======== Data supplied

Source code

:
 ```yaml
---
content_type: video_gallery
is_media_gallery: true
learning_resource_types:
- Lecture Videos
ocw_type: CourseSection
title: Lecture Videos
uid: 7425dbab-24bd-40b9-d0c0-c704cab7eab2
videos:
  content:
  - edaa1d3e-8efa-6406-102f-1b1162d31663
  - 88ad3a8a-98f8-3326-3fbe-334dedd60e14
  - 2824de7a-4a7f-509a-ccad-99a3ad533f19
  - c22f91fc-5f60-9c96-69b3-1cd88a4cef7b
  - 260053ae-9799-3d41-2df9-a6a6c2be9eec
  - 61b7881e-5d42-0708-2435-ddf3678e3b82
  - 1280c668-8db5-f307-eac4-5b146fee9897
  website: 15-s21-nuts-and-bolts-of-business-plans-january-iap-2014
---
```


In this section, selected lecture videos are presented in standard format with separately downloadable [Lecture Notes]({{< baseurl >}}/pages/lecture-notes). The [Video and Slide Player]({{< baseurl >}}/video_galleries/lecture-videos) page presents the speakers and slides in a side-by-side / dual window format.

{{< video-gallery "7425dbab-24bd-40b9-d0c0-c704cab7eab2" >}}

================

__Task brief__. Each entry above should be restated exactly as supplied.

__Task response__.
Source code

:
 ```yaml
---
content_type: video_gallery
is_media_gallery: true
learning_resource_types:
- Lecture Videos
ocw_type: CourseSection
title: Lecture Videos
uid: 7425dbab-24bd-40b9-d0c0-c704cab7eab2
videos:
  content:
  - edaa1d3e-8efa-6406-102f-1b1162d31663
  - 88ad3a8a-98f8-3326-3fbe-334dedd60e14
  - 2824de7a-4a7f-509a-ccad-99a3ad533f19
  - c22f91fc-5f60-9c96-69b3-1cd88a4cef7b
  - 260053ae-9799-3d41-2df9-a6a6c2be9eec
  - 61b7881e-5d42-0708-2435-ddf3678e3b82
  - 1280c668-8db5-f307-eac4-5b146fee9897
  website: 15-s21-nuts-and-bolts-of-business-plans-january-iap-2014
---
```


In this section, selected lecture videos are presented in standard format with separately downloadable [Lecture Notes]({{< baseurl >}}/pages/lecture-notes). The [Video and Slide Player]({{< baseurl >}}/video_galleries/lecture-videos) page presents the speakers and slides in a side-by-side / dual window format.

{{< video-gallery "7425dbab-24bd-40b9-d0c0-c704cab7eab2" >}}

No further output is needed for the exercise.